Но чтобы самому как-то утешиться и развлечься, я старался усмотреть забавную сторону в поведении этих чудовищ, и форма комической оперы, которую я уже давно признал одним из наиболее удачных драматических жанров, мне показалась пригодной и в применении к более серьезному сюжету, как, например, в опере «Король Теодоро». Поэтому я приступил к созданию стихотворного текста задуманной оперы, уговорив написать к ней музыку композитора Рейхардта. Не раз исполнялись удачные басовые арии, предназначавшиеся для этой оперы; другие номера, без контекста не имевшие самостоятельного значения, не достигали достоинства упомянутых арий, а сцена, от которой я ждал наибольшего впечатления, и вовсе не была написана. Ослепительным финалом оперы должна была стать сцена бушевания духов в хрустальном шаре рядом с пророчествующим в притворном сне чудодеем Кофтой.
Но благодетельные духи, видимо, не парили вокруг этого замысла; работа над оперой оборвалась, и, чтобы не пропал затраченный труд, я переработал стихотворное либретто в пьесу в прозе. Ее главные персонажи были отменно воссозданы актерами новой труппы, показавшими себя зрелыми мастерами в этой тщательно осуществленной постановке.
Но именно потому, что игра актеров была на высоте, пьеса произвела тем более отталкивающее впечатление. Страшный, но вместе с тем и пошлый сюжет, смелая и беспощадная расправа с виновными всех отпугивали и не будили отклика в сердцах зрителей. Сам прообраз события, не столь отдаленный по времени, еще ухудшил впечатление, а так как тайные союзы сочли себя неуважительно затронутыми, наиболее представительная часть публики влияла на восприятие прочих. Женская деликатность чувств к тому же почла себя оскорбленной грубой развязкой намечавшегося романа.

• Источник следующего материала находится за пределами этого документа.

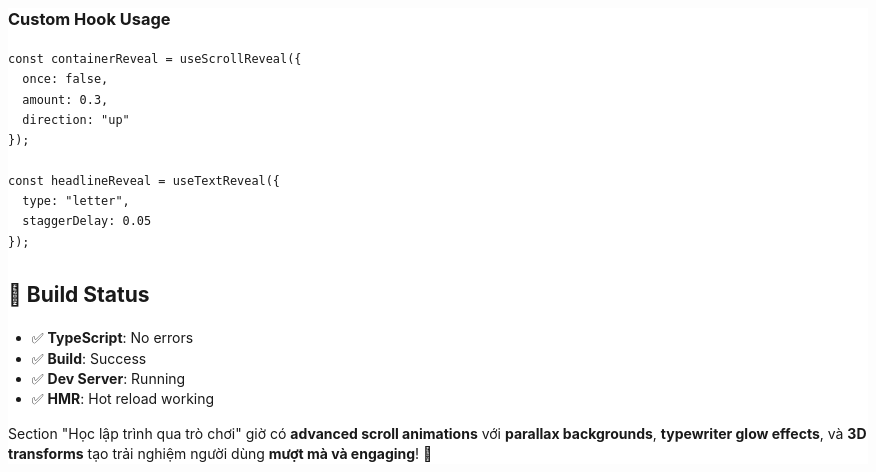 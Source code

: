 ### **Custom Hook Usage**
```tsx
const containerReveal = useScrollReveal({
  once: false,
  amount: 0.3,
  direction: "up"
});

const headlineReveal = useTextReveal({
  type: "letter",
  staggerDelay: 0.05
});
```

## 🚀 Build Status

- ✅ **TypeScript**: No errors
- ✅ **Build**: Success
- ✅ **Dev Server**: Running
- ✅ **HMR**: Hot reload working

Section "Học lập trình qua trò chơi" giờ có **advanced scroll animations** với **parallax backgrounds**, **typewriter glow effects**, và **3D transforms** tạo trải nghiệm người dùng **mượt mà và engaging**! 🎉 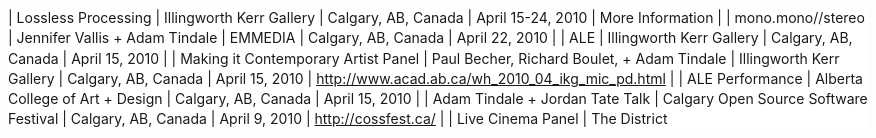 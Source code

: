 | Lossless Processing
| Illingworth Kerr Gallery
| Calgary, AB, Canada
| April 15-24, 2010
| More Information
| 
| mono.mono//stereo
| Jennifer Vallis + Adam Tindale
| EMMEDIA
| Calgary, AB, Canada
| April 22, 2010
| 
| ALE
| Illingworth Kerr Gallery
| Calgary, AB, Canada
| April 15, 2010
| 
| Making it Contemporary Artist Panel
| Paul Becher, Richard Boulet, + Adam Tindale
| Illingworth Kerr Gallery
| Calgary, AB, Canada
| April 15, 2010
| <http://www.acad.ab.ca/wh_2010_04_ikg_mic_pd.html>
| 
| ALE Performance
| Alberta College of Art + Design
| Calgary, AB, Canada
| April 15, 2010
| 
| Adam Tindale + Jordan Tate Talk
| Calgary Open Source Software Festival
| Calgary, AB, Canada
| April 9, 2010
| <http://cossfest.ca/>
| 
| Live Cinema Panel
| The District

Я был всегда равнодушен к непосредственному восприятию моих произведений и спокойно отнесся и теперь к тому, что моя пьеса, на которую я потратил столько лет, не удостоилась одобрения публики. Я испытывал даже известное злорадство, когда люди, не раз поддававшиеся обману, смело утверждали, что такому грубому шарлатанству их никогда бы не удалось провести.
Но я не извлек никакого урока из этого злоключения. Все, что меня волновало, незамедлительно обращалось в драматическую форму. И если «дело об ожерелье» волновало меня как мрачное предсказание, то теперь меня ужасала сама революция в ее крайних проявлениях как грозное осуществление пророчества. Трон рухнул, рухнули устои великой нации, а после нашего злосчастного похода грозили рухнуть устои всего мироздания.